In a wireless communication system, a transmitter transmits a set of one or more transport blocks (TBs) within each of multiple so-called transmission time intervals (TTIs). A TTI is thereby the inter-arrival time of transport block sets, e.g., at the physical layer as received from the media access control (MAC) layer. A receiver correspondingly receives a set of one or more transport blocks within each TTI. That said, noisy or otherwise unreliable radio channels threaten to produce decoding errors at the receiver. The transmitter aims to enable the receiver to detect those decoding errors by inserting a decoding check within a transport block. The transmitter may, for example, implement a decoding check by generating a hash (e.g., a cyclic redundancy check, CRC) over the transport block's data and appending that hash onto the transport block. The receiver may then independently generate the hash over the transport block's data and detect decoding errors based on whether the independently generated hash matches the received hash.
After inserting a decoding check within a transport block, the transmitter may then channel encode that transport block.
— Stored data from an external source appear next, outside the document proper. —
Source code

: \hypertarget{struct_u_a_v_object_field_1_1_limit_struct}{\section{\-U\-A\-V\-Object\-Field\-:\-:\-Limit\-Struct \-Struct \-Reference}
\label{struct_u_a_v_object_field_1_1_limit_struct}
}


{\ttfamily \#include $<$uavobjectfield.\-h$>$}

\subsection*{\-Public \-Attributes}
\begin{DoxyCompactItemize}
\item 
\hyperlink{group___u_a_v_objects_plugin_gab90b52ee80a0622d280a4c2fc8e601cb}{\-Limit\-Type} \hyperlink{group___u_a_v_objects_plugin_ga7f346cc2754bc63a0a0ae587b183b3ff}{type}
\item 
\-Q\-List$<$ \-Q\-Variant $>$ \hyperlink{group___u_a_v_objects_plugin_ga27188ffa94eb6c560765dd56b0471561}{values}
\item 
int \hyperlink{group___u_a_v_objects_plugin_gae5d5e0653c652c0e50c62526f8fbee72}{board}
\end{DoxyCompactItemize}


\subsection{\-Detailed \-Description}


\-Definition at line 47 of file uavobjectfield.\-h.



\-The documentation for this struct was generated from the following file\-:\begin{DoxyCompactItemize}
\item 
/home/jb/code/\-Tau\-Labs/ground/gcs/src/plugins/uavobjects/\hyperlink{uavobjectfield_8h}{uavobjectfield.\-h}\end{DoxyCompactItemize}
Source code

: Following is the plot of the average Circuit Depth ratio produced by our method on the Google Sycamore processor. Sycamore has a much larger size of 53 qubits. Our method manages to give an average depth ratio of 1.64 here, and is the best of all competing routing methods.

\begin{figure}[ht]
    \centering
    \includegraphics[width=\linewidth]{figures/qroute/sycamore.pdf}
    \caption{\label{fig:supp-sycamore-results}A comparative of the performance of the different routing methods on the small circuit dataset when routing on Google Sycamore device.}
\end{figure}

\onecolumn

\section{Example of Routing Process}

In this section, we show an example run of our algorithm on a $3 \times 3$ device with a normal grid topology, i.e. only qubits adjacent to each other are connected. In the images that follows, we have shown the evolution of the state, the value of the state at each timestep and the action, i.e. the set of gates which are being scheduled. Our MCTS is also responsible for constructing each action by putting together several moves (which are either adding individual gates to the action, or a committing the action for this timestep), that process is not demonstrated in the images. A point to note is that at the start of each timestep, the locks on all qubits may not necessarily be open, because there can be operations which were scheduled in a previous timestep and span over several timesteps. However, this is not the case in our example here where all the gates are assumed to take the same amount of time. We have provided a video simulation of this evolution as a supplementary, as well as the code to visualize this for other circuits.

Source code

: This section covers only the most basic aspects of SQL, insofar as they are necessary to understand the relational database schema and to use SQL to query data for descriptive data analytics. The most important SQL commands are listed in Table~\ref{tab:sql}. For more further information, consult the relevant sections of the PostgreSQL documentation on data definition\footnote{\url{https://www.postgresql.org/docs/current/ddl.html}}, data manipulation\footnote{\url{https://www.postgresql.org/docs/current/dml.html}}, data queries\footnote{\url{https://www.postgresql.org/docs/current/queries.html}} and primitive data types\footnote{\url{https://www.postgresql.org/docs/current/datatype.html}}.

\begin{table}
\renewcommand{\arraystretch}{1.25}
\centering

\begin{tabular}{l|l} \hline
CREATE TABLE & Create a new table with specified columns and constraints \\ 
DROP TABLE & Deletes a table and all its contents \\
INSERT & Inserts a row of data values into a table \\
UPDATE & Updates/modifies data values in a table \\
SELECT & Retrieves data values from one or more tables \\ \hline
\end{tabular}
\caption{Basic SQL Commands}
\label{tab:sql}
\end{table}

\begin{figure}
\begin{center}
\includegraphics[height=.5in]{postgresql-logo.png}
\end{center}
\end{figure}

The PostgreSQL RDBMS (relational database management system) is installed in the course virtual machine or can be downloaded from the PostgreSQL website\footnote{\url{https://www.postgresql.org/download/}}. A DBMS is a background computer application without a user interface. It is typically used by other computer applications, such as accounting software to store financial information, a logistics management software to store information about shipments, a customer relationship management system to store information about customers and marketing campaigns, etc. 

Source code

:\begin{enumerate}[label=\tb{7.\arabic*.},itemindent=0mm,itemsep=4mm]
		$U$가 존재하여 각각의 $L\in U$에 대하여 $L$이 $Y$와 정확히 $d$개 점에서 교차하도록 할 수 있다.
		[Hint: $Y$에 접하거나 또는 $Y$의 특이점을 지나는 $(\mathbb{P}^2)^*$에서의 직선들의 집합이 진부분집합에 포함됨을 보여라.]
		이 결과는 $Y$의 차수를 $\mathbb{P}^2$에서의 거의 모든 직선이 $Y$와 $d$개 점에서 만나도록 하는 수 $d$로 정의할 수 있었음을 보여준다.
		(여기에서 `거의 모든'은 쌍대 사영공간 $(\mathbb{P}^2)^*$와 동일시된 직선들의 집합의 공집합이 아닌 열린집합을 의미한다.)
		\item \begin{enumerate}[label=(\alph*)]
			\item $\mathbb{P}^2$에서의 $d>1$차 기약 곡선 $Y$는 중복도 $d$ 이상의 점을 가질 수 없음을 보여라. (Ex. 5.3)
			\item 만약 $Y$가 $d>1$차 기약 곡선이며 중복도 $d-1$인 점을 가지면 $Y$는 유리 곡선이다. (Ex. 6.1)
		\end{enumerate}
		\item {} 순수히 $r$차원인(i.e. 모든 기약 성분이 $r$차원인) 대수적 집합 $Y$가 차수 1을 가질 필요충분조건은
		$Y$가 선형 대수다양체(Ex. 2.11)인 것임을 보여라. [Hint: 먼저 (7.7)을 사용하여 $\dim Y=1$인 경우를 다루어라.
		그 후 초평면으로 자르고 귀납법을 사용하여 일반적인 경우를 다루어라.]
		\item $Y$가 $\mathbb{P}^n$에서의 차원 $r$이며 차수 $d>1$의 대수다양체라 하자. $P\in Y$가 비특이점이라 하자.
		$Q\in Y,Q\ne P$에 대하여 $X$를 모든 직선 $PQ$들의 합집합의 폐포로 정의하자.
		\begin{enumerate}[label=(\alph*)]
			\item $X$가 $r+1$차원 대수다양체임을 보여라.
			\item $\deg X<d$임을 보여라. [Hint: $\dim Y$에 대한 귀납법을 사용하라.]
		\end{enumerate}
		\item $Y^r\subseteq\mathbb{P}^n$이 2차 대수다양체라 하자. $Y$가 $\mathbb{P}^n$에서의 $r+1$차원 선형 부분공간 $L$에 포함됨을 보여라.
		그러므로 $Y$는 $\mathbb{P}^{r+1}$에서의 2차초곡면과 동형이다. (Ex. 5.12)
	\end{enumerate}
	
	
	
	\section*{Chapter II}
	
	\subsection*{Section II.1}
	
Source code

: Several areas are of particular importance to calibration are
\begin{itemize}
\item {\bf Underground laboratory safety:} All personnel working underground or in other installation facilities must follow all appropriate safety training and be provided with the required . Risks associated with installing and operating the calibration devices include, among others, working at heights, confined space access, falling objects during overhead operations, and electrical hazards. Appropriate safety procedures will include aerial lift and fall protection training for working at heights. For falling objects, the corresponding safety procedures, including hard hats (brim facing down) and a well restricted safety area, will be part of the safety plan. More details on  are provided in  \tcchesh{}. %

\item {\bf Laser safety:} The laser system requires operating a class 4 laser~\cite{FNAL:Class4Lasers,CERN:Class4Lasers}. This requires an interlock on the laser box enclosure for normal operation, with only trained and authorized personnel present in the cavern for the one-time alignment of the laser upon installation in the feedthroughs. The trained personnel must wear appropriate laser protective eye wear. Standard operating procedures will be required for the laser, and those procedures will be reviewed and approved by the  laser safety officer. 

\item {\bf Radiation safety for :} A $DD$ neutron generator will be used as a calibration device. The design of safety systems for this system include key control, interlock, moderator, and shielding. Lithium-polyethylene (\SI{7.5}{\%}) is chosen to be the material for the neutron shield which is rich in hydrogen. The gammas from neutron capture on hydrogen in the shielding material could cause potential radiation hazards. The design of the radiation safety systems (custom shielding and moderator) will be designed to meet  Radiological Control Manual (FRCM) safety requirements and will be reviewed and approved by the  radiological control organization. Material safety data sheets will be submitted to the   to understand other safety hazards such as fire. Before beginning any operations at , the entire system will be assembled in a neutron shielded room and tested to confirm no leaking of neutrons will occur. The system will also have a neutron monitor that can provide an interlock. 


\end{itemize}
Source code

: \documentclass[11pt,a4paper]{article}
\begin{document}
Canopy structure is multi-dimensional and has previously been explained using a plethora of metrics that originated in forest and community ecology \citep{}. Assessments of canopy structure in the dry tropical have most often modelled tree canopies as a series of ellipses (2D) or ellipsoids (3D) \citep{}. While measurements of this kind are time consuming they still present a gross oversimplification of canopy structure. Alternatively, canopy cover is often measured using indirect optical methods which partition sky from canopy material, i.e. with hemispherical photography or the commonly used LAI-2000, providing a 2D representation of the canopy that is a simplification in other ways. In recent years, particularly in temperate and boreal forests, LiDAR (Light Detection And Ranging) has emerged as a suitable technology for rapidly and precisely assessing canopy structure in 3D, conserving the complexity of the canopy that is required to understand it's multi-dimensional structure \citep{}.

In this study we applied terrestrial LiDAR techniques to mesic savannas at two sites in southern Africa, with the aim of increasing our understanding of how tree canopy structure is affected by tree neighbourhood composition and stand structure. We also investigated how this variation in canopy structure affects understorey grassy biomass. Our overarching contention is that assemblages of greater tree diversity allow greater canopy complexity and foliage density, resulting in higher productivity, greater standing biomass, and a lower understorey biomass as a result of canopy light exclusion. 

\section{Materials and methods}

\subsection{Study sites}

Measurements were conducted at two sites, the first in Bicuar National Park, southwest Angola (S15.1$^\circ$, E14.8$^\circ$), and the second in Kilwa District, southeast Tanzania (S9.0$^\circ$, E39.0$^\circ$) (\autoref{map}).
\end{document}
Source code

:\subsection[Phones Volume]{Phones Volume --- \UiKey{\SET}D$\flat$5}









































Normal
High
The transmitter may for example apply turbo coding or some other forward error correction (FEC) coding to the transport block. This way, the receiver can first attempt to correct decoding errors in the received transport block, and then use the decoding check to detect whether any decoding errors remain.
The transmitter may however segment a transport block into smaller so-called code blocks before channel encoding, e.g., if the transport block is larger than the block size supported by the channel encoder. This segmentation may reduce memory requirements of the channel encoder, without compromising coding gain. Regardless, with a transport block segmented into multiple code blocks, the transmitter generates a decoding check for each individual code block and appends the decoding checks onto the ends of the respective code blocks. The transmitter then channel encodes each individual code block. In this way, segmentation effectively provides multiple decoding checks within a transport block.
Known approaches statically define the number and size of code blocks into which a transport block is segmented, based solely on the size of that transport block. These approaches do so in a way such that a transport block is always segmented into the smallest number of equally sized code blocks possible. This keeps the code blocks as large as possible with the aim of achieving maximum decoding performance. Segmenting a transport block in this way, however, effectively means that decoding checks are statically confined to predefined positions within a transport block of a specific size.